The other major change the bill proposed prevents developers from essentially paying for the same impact fees twice, if the land was transferred from one developer to another after building permits expire.
Council members passed those changes in a 7-0 vote. Lengthier debate, however, centered around the amendment introduced by Phil Dacey (D).
Dacey’s amendment proposed increasing the square footage of accessory dwelling units (ADUs) which qualify for a public school impact fee waiver from 800 to 1,000 square feet. He said in an interview and during the meeting that failing to alter that part of the bill would “disincentivize” people from building ADUs, otherwise known as in-law suites or tiny homes that are built on the same property as a primary home.
Waiving the impact for accessory dwelling units is predicated on the idea that because the home is not a primary residence, it’s unlikely children will be living in it. So, schools and libraries are likely to see growth due to the accessory dwelling unit.

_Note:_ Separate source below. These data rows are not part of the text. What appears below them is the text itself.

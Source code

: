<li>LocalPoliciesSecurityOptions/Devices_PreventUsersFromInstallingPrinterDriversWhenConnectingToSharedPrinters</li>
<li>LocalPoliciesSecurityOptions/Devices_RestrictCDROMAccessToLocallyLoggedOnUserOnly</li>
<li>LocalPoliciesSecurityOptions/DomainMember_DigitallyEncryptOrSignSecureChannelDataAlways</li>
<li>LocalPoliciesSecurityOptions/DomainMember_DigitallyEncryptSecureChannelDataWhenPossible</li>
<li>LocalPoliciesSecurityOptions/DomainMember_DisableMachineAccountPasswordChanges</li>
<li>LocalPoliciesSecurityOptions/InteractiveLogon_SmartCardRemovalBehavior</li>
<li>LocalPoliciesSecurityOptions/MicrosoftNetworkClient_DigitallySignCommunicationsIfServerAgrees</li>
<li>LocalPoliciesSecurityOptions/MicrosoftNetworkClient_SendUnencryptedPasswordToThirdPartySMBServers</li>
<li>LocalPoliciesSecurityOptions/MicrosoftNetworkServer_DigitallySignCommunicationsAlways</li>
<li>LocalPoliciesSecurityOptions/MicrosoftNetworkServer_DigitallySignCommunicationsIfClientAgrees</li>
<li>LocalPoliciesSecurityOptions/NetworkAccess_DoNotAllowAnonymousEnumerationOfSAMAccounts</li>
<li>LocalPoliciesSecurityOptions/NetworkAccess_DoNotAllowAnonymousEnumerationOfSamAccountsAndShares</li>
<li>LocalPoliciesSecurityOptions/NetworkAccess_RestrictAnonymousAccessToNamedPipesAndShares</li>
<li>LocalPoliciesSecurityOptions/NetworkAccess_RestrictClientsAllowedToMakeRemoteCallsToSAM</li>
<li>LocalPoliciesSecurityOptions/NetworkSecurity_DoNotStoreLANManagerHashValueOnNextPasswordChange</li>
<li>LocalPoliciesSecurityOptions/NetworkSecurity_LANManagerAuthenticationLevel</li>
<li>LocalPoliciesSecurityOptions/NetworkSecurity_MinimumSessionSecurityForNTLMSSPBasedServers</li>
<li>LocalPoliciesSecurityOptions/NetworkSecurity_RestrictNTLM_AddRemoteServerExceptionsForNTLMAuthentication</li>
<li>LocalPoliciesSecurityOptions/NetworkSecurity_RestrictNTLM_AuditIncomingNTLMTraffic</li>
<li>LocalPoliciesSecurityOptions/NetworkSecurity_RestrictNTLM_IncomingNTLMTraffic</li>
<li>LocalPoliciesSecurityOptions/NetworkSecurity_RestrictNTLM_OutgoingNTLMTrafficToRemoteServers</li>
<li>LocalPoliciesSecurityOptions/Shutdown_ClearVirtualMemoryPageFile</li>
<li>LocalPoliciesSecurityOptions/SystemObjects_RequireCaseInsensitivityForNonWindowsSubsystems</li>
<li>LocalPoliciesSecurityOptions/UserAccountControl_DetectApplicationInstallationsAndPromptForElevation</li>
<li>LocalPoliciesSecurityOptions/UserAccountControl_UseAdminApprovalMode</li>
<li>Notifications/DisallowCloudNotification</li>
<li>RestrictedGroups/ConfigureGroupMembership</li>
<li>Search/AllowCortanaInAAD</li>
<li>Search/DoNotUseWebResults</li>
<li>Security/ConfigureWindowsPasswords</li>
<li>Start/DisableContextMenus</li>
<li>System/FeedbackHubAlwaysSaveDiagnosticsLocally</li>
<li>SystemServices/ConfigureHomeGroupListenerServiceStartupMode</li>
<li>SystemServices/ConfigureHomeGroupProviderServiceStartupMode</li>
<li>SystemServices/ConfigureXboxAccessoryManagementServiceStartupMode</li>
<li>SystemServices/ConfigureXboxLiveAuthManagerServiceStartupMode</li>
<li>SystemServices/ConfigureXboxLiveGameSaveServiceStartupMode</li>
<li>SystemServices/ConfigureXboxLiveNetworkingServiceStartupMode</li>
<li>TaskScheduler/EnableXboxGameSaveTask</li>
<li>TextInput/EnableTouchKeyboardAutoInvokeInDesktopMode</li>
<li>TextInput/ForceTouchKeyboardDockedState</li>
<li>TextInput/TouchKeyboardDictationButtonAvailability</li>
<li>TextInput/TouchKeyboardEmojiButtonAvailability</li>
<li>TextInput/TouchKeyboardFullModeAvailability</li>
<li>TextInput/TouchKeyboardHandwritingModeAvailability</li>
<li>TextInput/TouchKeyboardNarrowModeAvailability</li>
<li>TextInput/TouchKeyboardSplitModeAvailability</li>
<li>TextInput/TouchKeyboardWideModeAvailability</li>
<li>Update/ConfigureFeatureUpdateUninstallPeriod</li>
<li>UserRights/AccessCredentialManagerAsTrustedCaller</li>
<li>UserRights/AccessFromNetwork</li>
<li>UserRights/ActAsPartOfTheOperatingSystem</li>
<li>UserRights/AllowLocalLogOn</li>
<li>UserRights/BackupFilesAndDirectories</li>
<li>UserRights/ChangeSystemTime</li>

But Council President M.C. Keegan-Ayer (D) said she couldn’t support the amendment. She said she went looking at apartments with her son in Annapolis, and that some three-bedroom apartments were 1,000 square feet — enough space to house children.
Keegan-Ayer said because of that, those developers should pay for the impact and cost of those kids in the school system.
“There needs to be some sort of way to recoup the cost of those [seats],” Keegan-Ayer said.
But other council members, including Councilman Kai Hagen (D), said not providing that waiver for bigger ADUs could prevent county officials from addressing a lack of affordable housing countywide.
Hagen said even with the waiver, there wouldn’t be a great amount of accessory dwelling units immediately being built. He added there wouldn’t be neighborhoods of them popping up, or that they would necessarily add to the school-age population.
“I’d like to see some of these things actually get built,” said Hagen, adding there aren’t many ADUs in the county.
Donald, however, said the fees needed to be collected, in part in order to prevent school crowding, an issue in many parts of the county.
”I want to be there when they drag out the last portable [classroom] from the last school,” said Donald, who taught in portables for multiple years. “And the quicker we can get to that point, the better off we’ll be.”
County staff, including Steve Horn, director of the county’s planning and permitting division, said if the ADUs were large enough to have children in them, then those developers need to pay the fee.
But McKay sided with Hagen and Dacey. He called the gap between 800 and 1,000 square feet “arbitrary” and a “magical mystical zone” and that it didn’t line up with the county’s affordable housing goals.
Before the vote was voided, McKay, Hagen, Dacey and Councilwoman Jessica Fitzwater (D) supported Dacey’s amendment. Council President M.C. Keegan-Ayer (D), Vice President Michael Blue (R) and Donald voted no.